(Rendered images with source text)

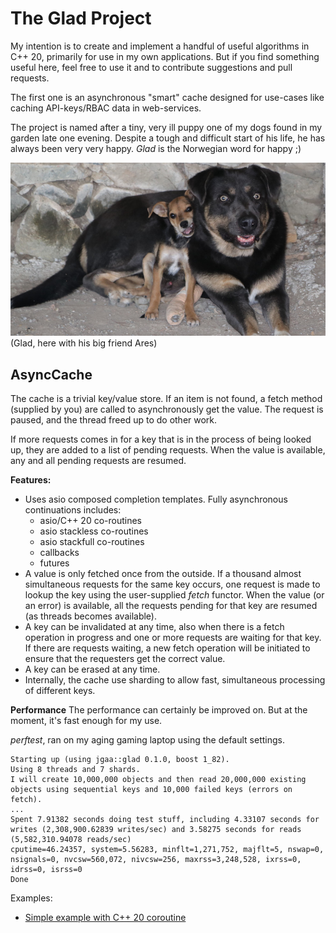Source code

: # The Glad Project

My intention is to create and implement a handful of useful algorithms in C++ 20, primarily for use in my own applications. But if you find something useful here, feel free to use it and to contribute suggestions and pull requests.

The first one is an asynchronous "smart" cache designed for use-cases like caching API-keys/RBAC data in web-services. 

The project is named after a tiny, very ill puppy one of my dogs found in my garden late one evening. Despite a tough and difficult start of his life, he has always been very very happy. *Glad* is the Norwegian word for happy ;)

![Glad the dog](glad-the-dog/images/glad02.jpg)
(Glad, here with his big friend Ares)

## AsyncCache

The cache is a trivial key/value store. If an item is not found,
a fetch method (supplied by you) are called to asynchronously get the
value. The request is paused, and the thread freed up to do other work.

If more requests comes in for a key that is in the process of being looked up,
they are added to a list of pending requests. When the value is available,
any and all pending requests are resumed.

**Features:**
- Uses asio composed completion templates. Fully asynchronous continuations includes:
    - asio/C++ 20 co-routines
    - asio stackless co-routines
    - asio stackfull co-routines
    - callbacks
    - futures
- A value is only fetched once from the outside. If a thousand almost simultaneous requests for the same key occurs, one request is made to lookup the key using the user-supplied *fetch* functor. When the value (or an error) is available, all the requests pending for that key are resumed (as threads becomes available). 
- A key can be invalidated at any time, also when there is a fetch operation in progress and one or more requests are waiting for that key. If there are requests waiting, a new fetch operation will be initiated to ensure that the requesters get the correct value.
- A key can be erased at any time. 
- Internally, the cache use sharding to allow fast, simultaneous processing of different keys.

**Performance**
The performance can certainly be improved on. But at the moment, it's fast enough for my use.

*perftest*, ran on my aging gaming laptop using the default settings.
```
Starting up (using jgaa::glad 0.1.0, boost 1_82).
Using 8 threads and 7 shards.
I will create 10,000,000 objects and then read 20,000,000 existing objects using sequential keys and 10,000 failed keys (errors on fetch). 
...
Spent 7.91382 seconds doing test stuff, including 4.33107 seconds for writes (2,308,900.62839 writes/sec) and 3.58275 seconds for reads (5,582,310.94078 reads/sec)
cputime=46.24357, system=5.56283, minflt=1,271,752, majflt=5, nswap=0, nsignals=0, nvcsw=560,072, nivcsw=256, maxrss=3,248,528, ixrss=0, idrss=0, isrss=0
Done
```

Examples:
- [Simple example with C++ 20 coroutine](examples/cxx20-simple.cpp)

§ Work instructions:
Could you return exactly the lines above from the line with "The cache is" to the line with "If more requests", both included, and nothing else?

§ Task answer:
The cache is a trivial key/value store. If an item is not found,
a fetch method (supplied by you) are called to asynchronously get the
value. The request is paused, and the thread freed up to do other work.

If more requests comes in for a key that is in the process of being looked up,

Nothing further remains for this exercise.